→ **ABOUT THIS EXERCISE**
Exactly the lines from the one with "Links: [[]]" to the end of the listing must be repeated, both ends included, with nothing added.

----

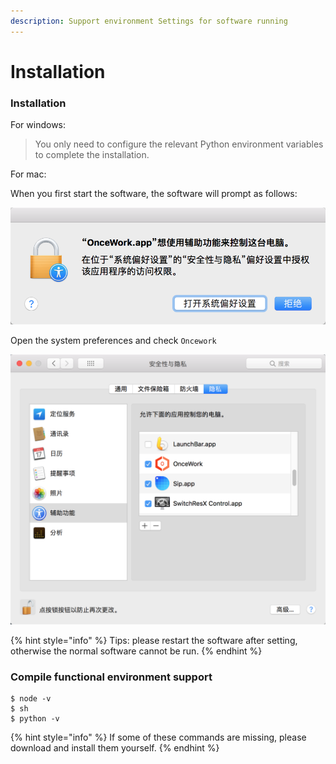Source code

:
 ```yaml
---
description: Support environment Settings for software running
---
```


# Installation

### Installation

For windows:

> You only need to configure the relevant Python environment variables to complete the installation.

For mac:

When you first start the software, the software will prompt as follows:

![](../.gitbook/assets/yin-si-an-zhuang.png)

Open the system preferences and check `Oncework`

![](../.gitbook/assets/yin-si-an-zhuang-2.png)

{% hint style="info" %}
Tips: please restart the software after setting, otherwise the normal software cannot be run.
{% endhint %}

### Compile functional environment support

```text
$ node -v
$ sh
$ python -v
```

{% hint style="info" %}
If some of these commands are missing, please download and install them yourself.
{% endhint %}

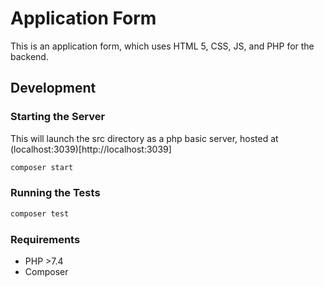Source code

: # Application Form

This is an application form, which uses HTML 5, CSS, JS, and PHP for the backend.

## Development

### Starting the Server

This will launch the src directory as a php basic server, hosted at (localhost:3039)[http://localhost:3039]

``` sh
composer start
```

### Running the Tests

``` sh
composer test
```

### Requirements

- PHP >7.4
- Composer

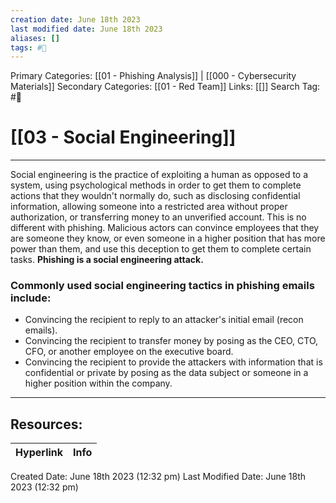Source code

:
 ```yaml
---
creation date: June 18th 2023
last modified date: June 18th 2023
aliases: []
tags: #📖
---
```


Primary Categories: [[01 - Phishing Analysis]] | [[000 - Cybersecurity Materials]] 
Secondary Categories: [[01 - Red Team]] 
Links: [[]] 
Search Tag: #📖  

# [[03 - Social Engineering]]  
---

Social engineering is the practice of exploiting a human as opposed to a system, using psychological methods in order to get them to complete actions that they wouldn't normally do, such as disclosing confidential information, allowing someone into a restricted area without proper authorization, or transferring money to an unverified account. This is no different with phishing. Malicious actors can convince employees that they are someone they know, or even someone in a higher position that has more power than them, and use this deception to get them to complete certain tasks. **Phishing is a social engineering attack.**

### **Commonly used social engineering tactics in phishing emails include:**
- Convincing the recipient to reply to an attacker's initial email (recon emails).
- Convincing the recipient to transfer money by posing as the CEO, CTO, CFO, or another employee on the executive board.
- Convincing the recipient to provide the attackers with information that is confidential or private by posing as the data subject or someone in a higher position within the company.



___

## Resources:

| Hyperlink | Info |
| --------- | ---- |


Created Date: June 18th 2023 (12:32 pm) 
Last Modified Date: June 18th 2023 (12:32 pm)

----

→ **OUTPUT**
Links: [[]] 
Search Tag: #📖  

# [[03 - Social Engineering]]  
---

Social engineering is the practice of exploiting a human as opposed to a system, using psychological methods in order to get them to complete actions that they wouldn't normally do, such as disclosing confidential information, allowing someone into a restricted area without proper authorization, or transferring money to an unverified account. This is no different with phishing. Malicious actors can convince employees that they are someone they know, or even someone in a higher position that has more power than them, and use this deception to get them to complete certain tasks. **Phishing is a social engineering attack.**

### **Commonly used social engineering tactics in phishing emails include:**
- Convincing the recipient to reply to an attacker's initial email (recon emails).
- Convincing the recipient to transfer money by posing as the CEO, CTO, CFO, or another employee on the executive board.
- Convincing the recipient to provide the attackers with information that is confidential or private by posing as the data subject or someone in a higher position within the company.



___

## Resources:

| Hyperlink | Info |
| --------- | ---- |


Created Date: June 18th 2023 (12:32 pm) 
Last Modified Date: June 18th 2023 (12:32 pm)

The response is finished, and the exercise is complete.